Egypt's military-appointed prime minister calls for national dialogue to resolve the country's political crisis and pleads for a two-month calm to restore security after weeks of protests and bloodshed. Kamal el-Ganzouri also tells a news conference that the ruling military, which took over from longtime leader Hosni Mubarak 10 months ago, is eager to relinquish power and deliver the country to civilian rule, as demanded by some activists and those still staging protesters in the streets around Cairo's Tahrir Square.
A brother of Yemen's al-Qaida leader is among dozens of people killed in battles raging for days in the south of the country. A member of a local tribe confirms that Abdel-Rahman al-Wahishi was killed in fighting between Yemen's military and Islamic militants near the city of Zinjibar. He was a younger brother of Nasser al-Wahishi, a Yemeni who once served as Osama bin Laden's personal aide in Afghanistan and now leads al-Qaida in the Arabian Peninsula.

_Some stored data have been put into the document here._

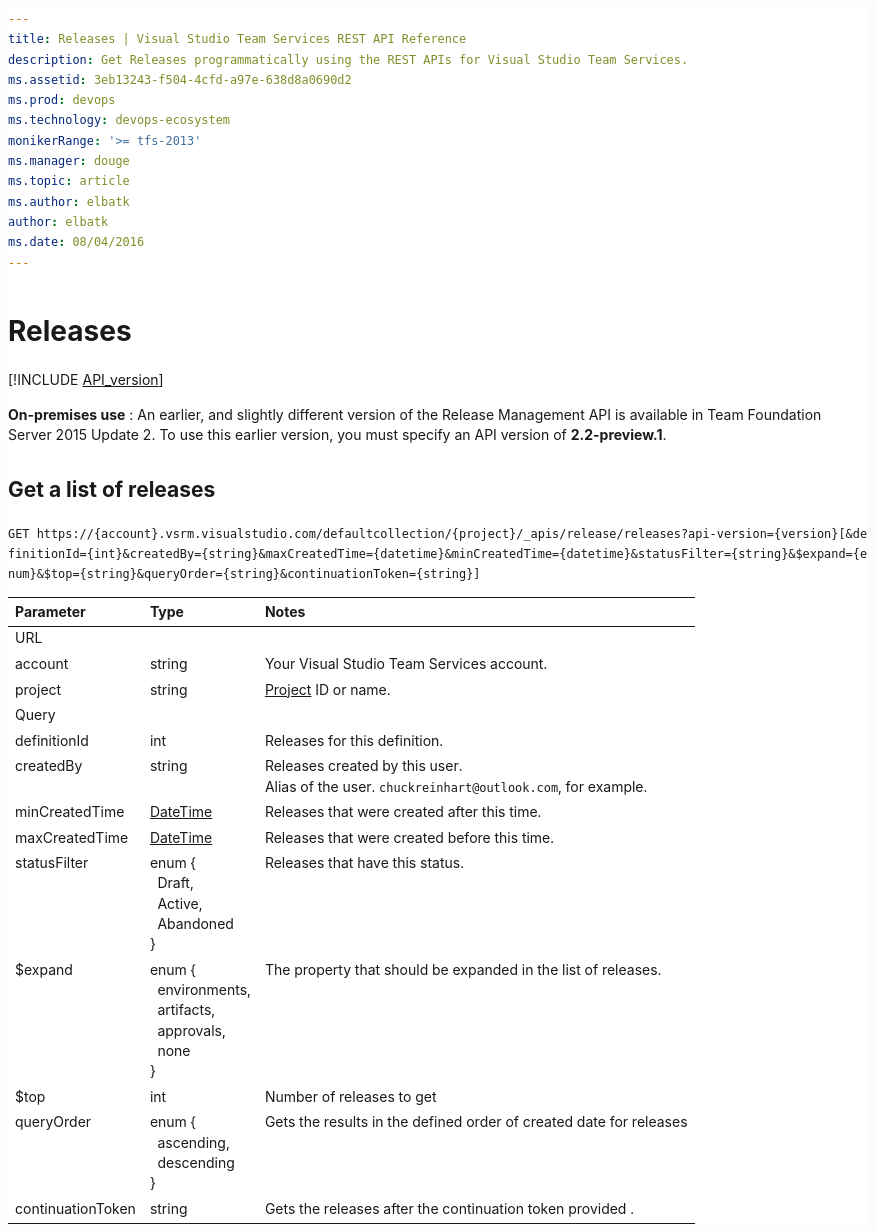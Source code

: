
 ```yaml
---
title: Releases | Visual Studio Team Services REST API Reference
description: Get Releases programmatically using the REST APIs for Visual Studio Team Services.
ms.assetid: 3eb13243-f504-4cfd-a97e-638d8a0690d2
ms.prod: devops
ms.technology: devops-ecosystem
monikerRange: '>= tfs-2013'
ms.manager: douge
ms.topic: article
ms.author: elbatk
author: elbatk
ms.date: 08/04/2016
---
```


# Releases
[!INCLUDE [API_version](../_data/version3-preview2.md)]

**On-premises use** : An earlier, and slightly different version of the Release Management API is available in Team Foundation Server 2015 Update 2. To use this earlier version, you must specify an API version of **2.2-preview.1**.   

## Get a list of releases

```no-highlight
GET https://{account}.vsrm.visualstudio.com/defaultcollection/{project}/_apis/release/releases?api-version={version}[&definitionId={int}&createdBy={string}&maxCreatedTime={datetime}&minCreatedTime={datetime}&statusFilter={string}&$expand={enum}&$top={string}&queryOrder={string}&continuationToken={string}]
```

| Parameter     | Type     | Notes
|:--------------|:---------|:------------
| URL
| account       | string   | Your Visual Studio Team Services account.
| project       | string   | [Project](../tfs/projects.md) ID or name.
| Query
| definitionId  | int   | Releases for this definition.
| createdBy     | string   | Releases created by this user.<br/>Alias of the user. `chuckreinhart@outlook.com`, for example.
| minCreatedTime | [DateTime](http://msdn.microsoft.com/en-us/library/az4se3k1.aspx) | Releases that were created after this time.
| maxCreatedTime | [DateTime](http://msdn.microsoft.com/en-us/library/az4se3k1.aspx) | Releases that were created before this time.
| statusFilter        | enum {<br/>&nbsp;&nbsp;Draft,<br/>&nbsp;&nbsp;Active,<br/>&nbsp;&nbsp;Abandoned<br/>} | Releases that have this status.
| $expand		| enum {<br/>&nbsp;&nbsp;environments,<br/>&nbsp;&nbsp;artifacts,<br/>&nbsp;&nbsp;approvals,<br/>&nbsp;&nbsp;none<br/>} | The property that should be expanded in the list of releases.
| $top		| int | Number of releases to get
| queryOrder		| enum {<br/>&nbsp;&nbsp;ascending,<br/>&nbsp;&nbsp;descending<br/>} | Gets the results in the defined order of created date for releases
| continuationToken		| string | Gets the releases after the continuation token provided .
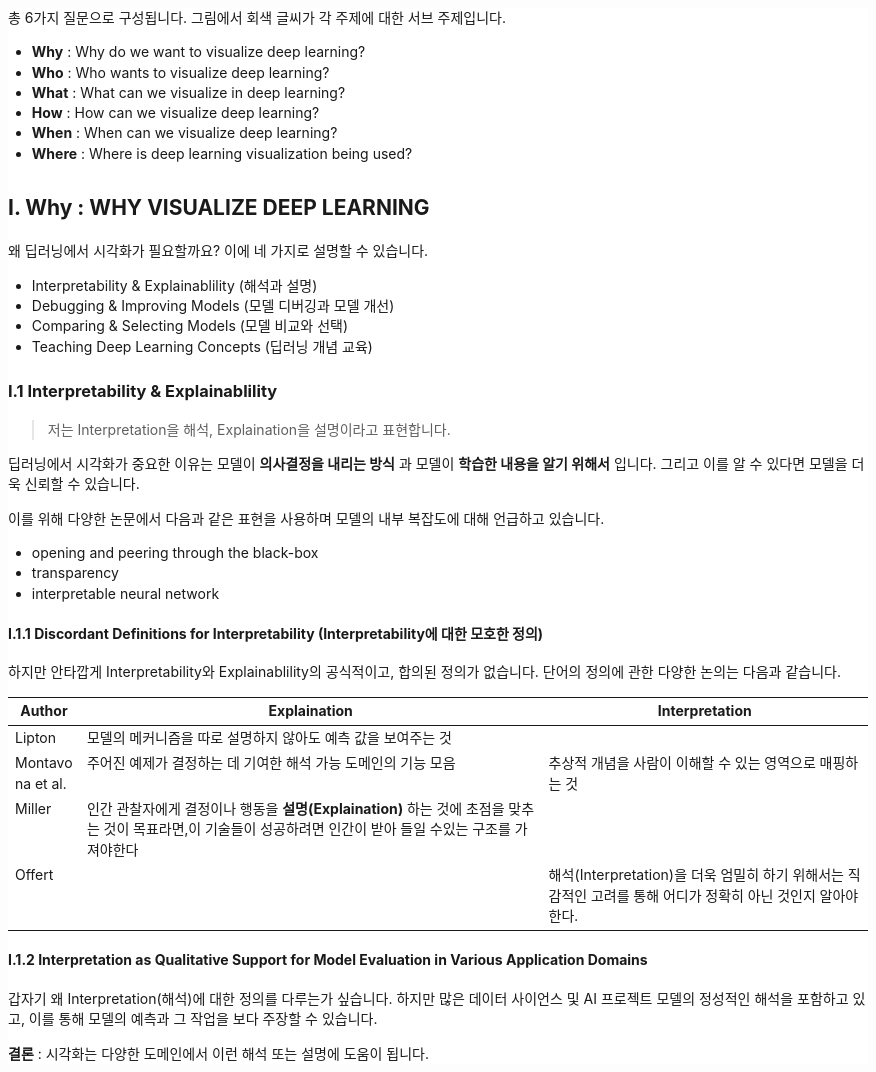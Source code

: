 총 6가지 질문으로 구성됩니다. 그림에서 회색 글씨가 각 주제에 대한 서브 주제입니다.

- **Why** : Why do we want to visualize deep learning?
- **Who** : Who wants to visualize deep learning?
- **What** : What can we visualize in deep learning?
- **How** : How can we visualize deep learning?
- **When** : When can we visualize deep learning?
- **Where** : Where is deep learning visualization being used?

## I. Why : WHY VISUALIZE DEEP LEARNING

왜 딥러닝에서 시각화가 필요할까요?
이에 네 가지로 설명할 수 있습니다.

- Interpretability & Explainablility (해석과 설명)
- Debugging & Improving Models (모델 디버깅과 모델 개선)
- Comparing & Selecting Models (모델 비교와 선택)
- Teaching Deep Learning Concepts (딥러닝 개념 교육)

### I.1 Interpretability & Explainablility

> 저는 Interpretation을 해석, Explaination을 설명이라고 표현합니다.

딥러닝에서 시각화가 중요한 이유는 모델이 **의사결정을 내리는 방식** 과 모델이 **학습한 내용을 알기 위해서** 입니다. 그리고 이를 알 수 있다면 모델을 더욱 신뢰할 수 있습니다.

이를 위해 다양한 논문에서 다음과 같은 표현을 사용하며 모델의 내부 복잡도에 대해 언급하고 있습니다.

- opening and peering through the black-box
- transparency
- interpretable neural network

#### I.1.1 Discordant Definitions for Interpretability (Interpretability에 대한 모호한 정의)

하지만 안타깝게 Interpretability와 Explainablility의 공식적이고, 합의된 정의가 없습니다. 단어의 정의에 관한 다양한 논의는 다음과 같습니다.

|Author|Explaination|Interpretation|
|-|-|-|
|Lipton | 모델의 메커니즘을 따로 설명하지 않아도 예측 값을 보여주는 것||
|Montavona et al.| 주어진 예제가 결정하는 데 기여한 해석 가능 도메인의 기능 모음 | 추상적 개념을 사람이 이해할 수 있는 영역으로 매핑하는 것 |
|Miller | 인간 관찰자에게 결정이나 행동을 **설명(Explaination)** 하는 것에 초점을 맞추는 것이 목표라면,이 기술들이 성공하려면 인간이 받아 들일 수있는 구조를 가져야한다   |   |
|Offert   |   | 해석(Interpretation)을 더욱 엄밀히 하기 위해서는 직감적인 고려를 통해 어디가 정확히 아닌 것인지 알아야한다. |

#### I.1.2 Interpretation as Qualitative Support for Model Evaluation in Various Application Domains

갑자기 왜 Interpretation(해석)에 대한 정의를 다루는가 싶습니다. 하지만 많은 데이터 사이언스 및 AI 프로젝트 모델의 정성적인 해석을 포함하고 있고, 이를 통해 모델의 예측과 그 작업을 보다 주장할 수 있습니다.

**결론** : 시각화는 다양한 도메인에서 이런 해석 또는 설명에 도움이 됩니다.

A new force of border guards in Libya is deployed to the key crossing with Tunisia. It is the first time an Interior Ministry force from the transitional government takes responsibility for a main border point since the ouster of Moammar Gadhafi. Ras Ajdir is the primary crossing between Tunisia and Libya and is on a major trade route to the Libyan capital, Tripoli. Former rebels had been in control of the Libyan side of the crossing.
Bahrain's official news agency says 79 education ministry employees who were dismissed from their jobs during months of protests will get their jobs back. The Bahrain News Agency says the employees would be back on the job by January 1. The move comes two days after the Gulf kingdom said it would reinstate 180 other civil servants in the new year. More than 1,600 suspected opposition supporters have been pushed out of their jobs since March, when Bahrain's Sunni rulers started cracking down on Shiite-led protesters campaigning for more rights.
A moderate Islamist party will run most of Tunisia's government ministries in a new coalition presented by the Cabinet, the first since the country's first post-uprising elections. Prime Minister Hamadi Jebali of the long-banned Islamist party Ennahda says the 41-member government will focus on boosting the economy and fighting corruption.